> INSTRUCTIONS TO FOLLOW:
Report each line of the listing that carries the word "myResourceGroup".

+++

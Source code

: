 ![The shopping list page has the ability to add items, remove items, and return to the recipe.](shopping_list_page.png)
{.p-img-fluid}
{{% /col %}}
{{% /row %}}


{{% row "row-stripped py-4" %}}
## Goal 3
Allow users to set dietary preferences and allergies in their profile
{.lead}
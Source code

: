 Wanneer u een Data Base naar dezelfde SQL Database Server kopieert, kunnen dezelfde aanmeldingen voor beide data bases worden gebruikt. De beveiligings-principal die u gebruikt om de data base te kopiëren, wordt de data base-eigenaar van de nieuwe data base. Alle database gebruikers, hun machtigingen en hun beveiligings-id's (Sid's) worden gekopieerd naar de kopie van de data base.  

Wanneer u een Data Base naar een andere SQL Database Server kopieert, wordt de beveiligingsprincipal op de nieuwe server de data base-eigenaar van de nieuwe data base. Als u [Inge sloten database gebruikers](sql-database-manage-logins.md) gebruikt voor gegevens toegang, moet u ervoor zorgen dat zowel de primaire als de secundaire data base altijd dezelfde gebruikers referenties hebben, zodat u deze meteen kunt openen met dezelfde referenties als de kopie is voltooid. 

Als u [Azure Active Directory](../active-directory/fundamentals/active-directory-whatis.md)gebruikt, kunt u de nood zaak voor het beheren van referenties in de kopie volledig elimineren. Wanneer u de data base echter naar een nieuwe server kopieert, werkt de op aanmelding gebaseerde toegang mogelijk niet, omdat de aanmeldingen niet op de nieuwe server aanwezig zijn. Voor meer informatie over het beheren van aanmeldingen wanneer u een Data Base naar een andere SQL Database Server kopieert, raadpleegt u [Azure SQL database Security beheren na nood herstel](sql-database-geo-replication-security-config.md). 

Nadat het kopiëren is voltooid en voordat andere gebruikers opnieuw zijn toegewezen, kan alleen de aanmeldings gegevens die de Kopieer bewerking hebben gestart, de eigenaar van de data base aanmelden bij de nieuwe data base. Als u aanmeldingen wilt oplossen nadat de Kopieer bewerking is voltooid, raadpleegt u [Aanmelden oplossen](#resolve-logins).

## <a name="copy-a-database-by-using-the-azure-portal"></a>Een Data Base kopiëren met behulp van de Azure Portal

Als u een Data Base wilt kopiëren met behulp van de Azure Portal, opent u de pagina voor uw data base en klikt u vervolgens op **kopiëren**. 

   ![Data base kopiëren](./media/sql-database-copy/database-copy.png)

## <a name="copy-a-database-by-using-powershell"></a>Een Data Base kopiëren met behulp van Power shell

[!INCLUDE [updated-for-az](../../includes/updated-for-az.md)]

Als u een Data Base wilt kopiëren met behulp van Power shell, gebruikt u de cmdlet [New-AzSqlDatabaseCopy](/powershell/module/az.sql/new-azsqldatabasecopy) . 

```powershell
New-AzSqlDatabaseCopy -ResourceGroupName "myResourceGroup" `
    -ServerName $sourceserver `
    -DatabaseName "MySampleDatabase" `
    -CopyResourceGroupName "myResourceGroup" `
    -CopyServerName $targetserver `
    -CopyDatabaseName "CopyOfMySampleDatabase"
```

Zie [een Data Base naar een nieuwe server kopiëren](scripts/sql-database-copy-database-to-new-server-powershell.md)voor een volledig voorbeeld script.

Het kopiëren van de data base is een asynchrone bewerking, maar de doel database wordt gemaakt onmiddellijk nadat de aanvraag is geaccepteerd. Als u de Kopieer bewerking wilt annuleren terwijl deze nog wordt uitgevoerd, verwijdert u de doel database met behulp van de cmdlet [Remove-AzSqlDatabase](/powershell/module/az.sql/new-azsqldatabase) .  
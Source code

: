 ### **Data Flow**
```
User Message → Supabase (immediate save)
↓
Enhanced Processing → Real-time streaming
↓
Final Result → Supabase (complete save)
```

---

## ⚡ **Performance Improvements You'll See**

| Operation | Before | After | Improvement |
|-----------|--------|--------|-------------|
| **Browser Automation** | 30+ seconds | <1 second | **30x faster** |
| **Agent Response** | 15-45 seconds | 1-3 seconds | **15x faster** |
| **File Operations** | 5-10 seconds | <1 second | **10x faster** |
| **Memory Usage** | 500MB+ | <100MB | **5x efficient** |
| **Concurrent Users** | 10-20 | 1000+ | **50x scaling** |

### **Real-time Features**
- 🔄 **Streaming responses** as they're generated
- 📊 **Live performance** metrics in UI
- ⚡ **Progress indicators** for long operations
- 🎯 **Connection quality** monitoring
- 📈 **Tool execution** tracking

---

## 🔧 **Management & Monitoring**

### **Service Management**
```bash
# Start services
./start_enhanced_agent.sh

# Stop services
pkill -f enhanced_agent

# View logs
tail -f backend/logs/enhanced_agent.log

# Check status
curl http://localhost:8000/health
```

+++

> SOLVED PROBLEM:
New-AzSqlDatabaseCopy -ResourceGroupName "myResourceGroup" `
    -CopyResourceGroupName "myResourceGroup" `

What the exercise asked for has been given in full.